• [Assignment]: Starting with the first line of the listing, quote each line exactly until and including the one with "#### Description", leaving pictures out.

(Extracted data begins)

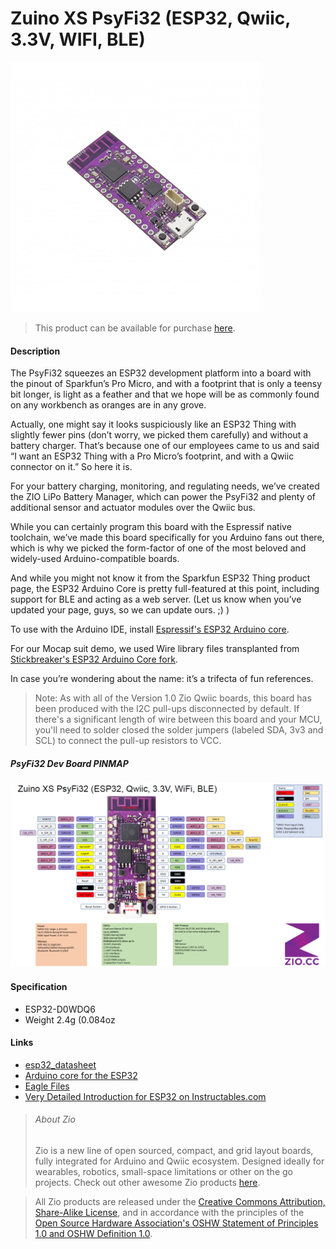 # Zuino XS PsyFi32 (ESP32, Qwiic, 3.3V, WIFI, BLE)

![](psyfi32.png)

> This product can be available for purchase [here](https://www.smart-prototyping.com/Zuino-XS-PsyFi32.html).


#### Description

The PsyFi32 squeezes an ESP32 development platform into a board with the pinout of Sparkfun’s Pro Micro, and with a footprint that is only a teensy bit longer, is light as a feather and that we hope will be as commonly found on any workbench as oranges are in any grove.

Actually, one might say it looks suspiciously like an ESP32 Thing with slightly fewer pins (don’t worry, we picked them carefully) and without a battery charger. That’s because one of our employees came to us and said “I want an ESP32 Thing with a Pro Micro’s footprint, and with a Qwiic connector on it.” So here it is.

For your battery charging, monitoring, and regulating needs, we’ve created the ZIO LiPo Battery Manager, which can power the PsyFi32 and plenty of additional sensor and actuator modules over the Qwiic bus.

While you can certainly program this board with the Espressif native toolchain, we’ve made this board specifically for you Arduino fans out there, which is why we picked the form-factor of one of the most beloved and widely-used Arduino-compatible boards. 

And while you might not know it from the Sparkfun ESP32 Thing product page, the ESP32 Arduino Core is pretty full-featured at this point, including support for BLE and acting as a web server. (Let us know when you’ve updated your page, guys, so we can update ours. ;) )

To use with the Arduino IDE, install [Espressif's ESP32 Arduino core](https://github.com/espressif/arduino-esp32).

For our Mocap suit demo, we used Wire library files transplanted from [Stickbreaker's ESP32 Arduino Core fork](https://github.com/stickbreaker/arduino-esp32/tree/Wire-Destructor#development-status). 


In case you’re wondering about the name: it’s a trifecta of fun references.


> Note: As with all of the Version 1.0 Zio Qwiic boards, this board has been produced with the I2C pull-ups disconnected by default. If there's a significant length of wire between this board and your MCU, you'll need to solder closed the solder jumpers (labeled SDA, 3v3 and SCL) to connect the pull-up resistors to VCC.


##### PsyFi32 Dev Board PINMAP

![Pin Functions](PsyFi32_PinOuts.png)



#### Specification

* ESP32-D0WDQ6
* Weight 2.4g (0.084oz



#### Links

* [esp32_datasheet](https://www.smart-prototyping.com/image/data/NOA-RnD/101887%20Psyfi/esp32_datasheet_en.pdf)
* [Arduino core for the ESP32](https://github.com/espressif/arduino-esp32)
* [Eagle Files](https://github.com/ZIOCC/PsyFi32)
* [Very Detailed Introduction for ESP32 on Instructables.com](https://www.instructables.com/id/IOT-Made-Simple-Playing-With-the-ESP32-on-Arduino-/)





> ###### About Zio
> Zio is a new line of open sourced, compact, and grid layout boards, fully integrated for Arduino and Qwiic ecosystem. Designed ideally for wearables, robotics, small-space limitations or other on the go projects. Check out other awesome Zio products [here](https://www.smart-prototyping.com/Zio).



> All Zio products are released under the [Creative Commons Attribution, Share-Alike License](https://creativecommons.org/licenses/by-sa/4.0/), and in accordance with the principles of the [Open Source Hardware Association's OSHW Statement of Principles 1.0 and OSHW Definition 1.0](https://www.oshwa.org/definition/).
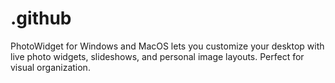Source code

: # .github
PhotoWidget for Windows and MacOS lets you customize your desktop with live photo widgets, slideshows, and personal image layouts. Perfect for visual organization.
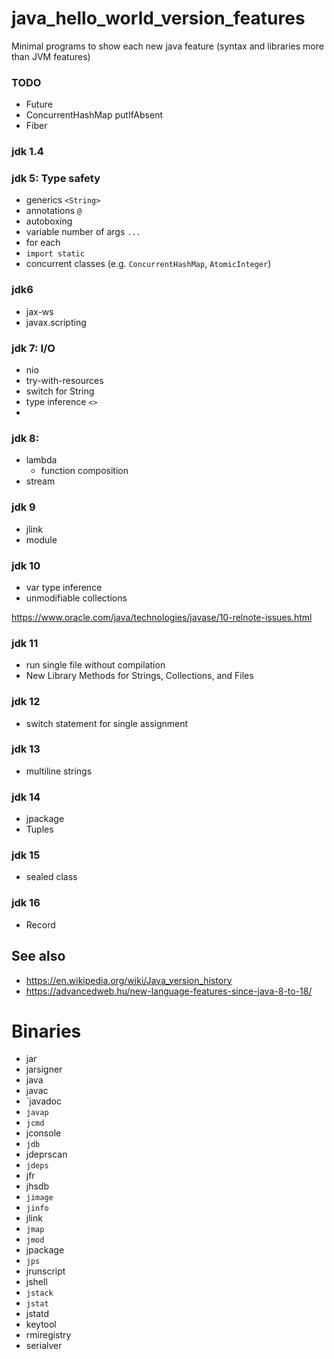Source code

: # java_hello_world_version_features
Minimal programs to show each new java feature (syntax and libraries more than JVM features)

### TODO
* Future
* ConcurrentHashMap putIfAbsent
* Fiber

### jdk 1.4

### jdk 5: Type safety
* generics `<String>`
* annotations `@`
* autoboxing
* variable number of args `...`
* for each
* `import static`
* concurrent classes (e.g. `ConcurrentHashMap`, `AtomicInteger`)

### jdk6
* jax-ws
* javax.scripting

### jdk 7: I/O
* nio
* try-with-resources
* switch for String
* type inference `<>`
* 
### jdk 8: 
* lambda
    * function composition 
* stream

### jdk 9
* jlink
* module

### jdk 10
* var type inference
* unmodifiable collections

https://www.oracle.com/java/technologies/javase/10-relnote-issues.html

### jdk 11
* run single file without compilation
* New Library Methods for Strings, Collections, and Files


### jdk 12
* switch statement for single assignment

### jdk 13
* multiline strings

### jdk 14
* jpackage
* Tuples

### jdk 15
* sealed class

### jdk 16
* Record


## See also
* https://en.wikipedia.org/wiki/Java_version_history
* https://advancedweb.hu/new-language-features-since-java-8-to-18/

# Binaries

* jar
* jarsigner
* java
* javac
* `javadoc
* `javap`
* `jcmd`
* jconsole
* `jdb`
* jdeprscan
* `jdeps`
* jfr
* jhsdb
* `jimage`
* `jinfo`
* jlink
* `jmap`
* `jmod`
* jpackage
* `jps`
* jrunscript
* jshell
* `jstack`
* `jstat`
* jstatd
* keytool
* rmiregistry
* serialver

(Extracted data ends)

• [Solved problem]:
 # Zuino XS PsyFi32 (ESP32, Qwiic, 3.3V, WIFI, BLE)

![](psyfi32.png)

> This product can be available for purchase [here](https://www.smart-prototyping.com/Zuino-XS-PsyFi32.html).


#### Description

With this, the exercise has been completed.